Murray Hall was built in 1960 when St. Thomas was an all-male college with a population of 1,882 students.
“Murray Hall, at the time it was designed, it was just perfect for that period of time and for that student population, but in the past 50 years, St. Thomas has really changed as the world has changed,” Ryan said. “The Anderson Student Center is being built with today’s students in mind and thinking about the future and what students will want today and [several] years from now.”
Facilities and amenities
The plans for the ground level of the Anderson Student Center include a 4-lane bowling center, a dance floor for more than 200 people, a hair salon and parking for 30 vehicles.

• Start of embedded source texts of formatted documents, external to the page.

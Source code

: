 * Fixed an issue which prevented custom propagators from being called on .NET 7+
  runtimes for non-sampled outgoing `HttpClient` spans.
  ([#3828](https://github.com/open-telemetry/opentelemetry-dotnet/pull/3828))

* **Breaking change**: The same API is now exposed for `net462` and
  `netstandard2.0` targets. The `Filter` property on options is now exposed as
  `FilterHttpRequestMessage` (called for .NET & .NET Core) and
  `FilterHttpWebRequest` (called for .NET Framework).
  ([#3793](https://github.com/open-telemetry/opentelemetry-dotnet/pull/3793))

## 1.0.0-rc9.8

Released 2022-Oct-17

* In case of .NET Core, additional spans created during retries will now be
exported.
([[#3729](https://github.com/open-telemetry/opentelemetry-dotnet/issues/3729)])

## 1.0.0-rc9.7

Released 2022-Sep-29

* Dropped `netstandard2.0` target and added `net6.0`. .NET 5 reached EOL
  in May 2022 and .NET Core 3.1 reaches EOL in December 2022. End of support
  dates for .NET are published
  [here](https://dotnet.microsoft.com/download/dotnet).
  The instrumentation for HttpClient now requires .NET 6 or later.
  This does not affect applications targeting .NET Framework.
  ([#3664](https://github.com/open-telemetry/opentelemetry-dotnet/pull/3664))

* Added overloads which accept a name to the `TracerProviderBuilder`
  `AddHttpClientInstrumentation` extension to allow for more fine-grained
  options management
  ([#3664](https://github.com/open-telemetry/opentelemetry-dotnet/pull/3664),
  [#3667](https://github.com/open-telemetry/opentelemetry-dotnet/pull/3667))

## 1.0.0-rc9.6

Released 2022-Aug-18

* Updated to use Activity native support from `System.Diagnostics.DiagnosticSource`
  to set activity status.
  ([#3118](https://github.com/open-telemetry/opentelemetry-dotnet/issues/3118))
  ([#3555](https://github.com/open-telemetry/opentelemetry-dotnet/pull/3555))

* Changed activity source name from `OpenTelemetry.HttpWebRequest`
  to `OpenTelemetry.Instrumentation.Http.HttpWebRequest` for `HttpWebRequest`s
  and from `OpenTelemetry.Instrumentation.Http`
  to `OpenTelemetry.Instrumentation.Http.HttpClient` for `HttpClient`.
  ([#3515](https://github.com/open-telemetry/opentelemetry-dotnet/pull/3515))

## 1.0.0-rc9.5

The first floor will be all student space, consisting mostly of a lounge that will look out to Monahan Plaza. Recreational space will feature ping pong tables, flat screen TVs, foosball and a putting green. Ryan said it will be a space for whatever entertainment is popular at the time.
The Emporium, also on the first floor, will include a merchandise store, a new and improved C-Store, a coffee bar, Scooter’s and the Grill. Scooter’s will have a stage, billiards and electronic darts. It will also have a giant pizza oven.
The second floor will include the student dining center, which will stay open later than the current cafeteria. It will also have the priests’ dining room, 10 meeting rooms, a family/lactation room and an art gallery for Asmat art, as well as students’ and visiting artists’ work.
The third floor will consist mainly of the 9,600 square-foot multipurpose room. This room will seat 750 people for dinner and 900 people for presentations or lectures. The floor will also have four private dining rooms, a hearth room with a double-sided fireplace, a coffee/smoothie bar and more meeting rooms and offices.
Ryan said there are nearly 120 student clubs and organizations at St. Thomas, so the new leadership room, also on the third floor, will be a place for group leaders to work and a place for storage. Each organization will have a drawer in a filing cabinet to keep records in. STAR, USG, Hana, the yearbook staff and Tommie the mascot will have space and storage in the room as well.
Sophomore Kiana Williams, a STAR intern, is excited for the new student center to open.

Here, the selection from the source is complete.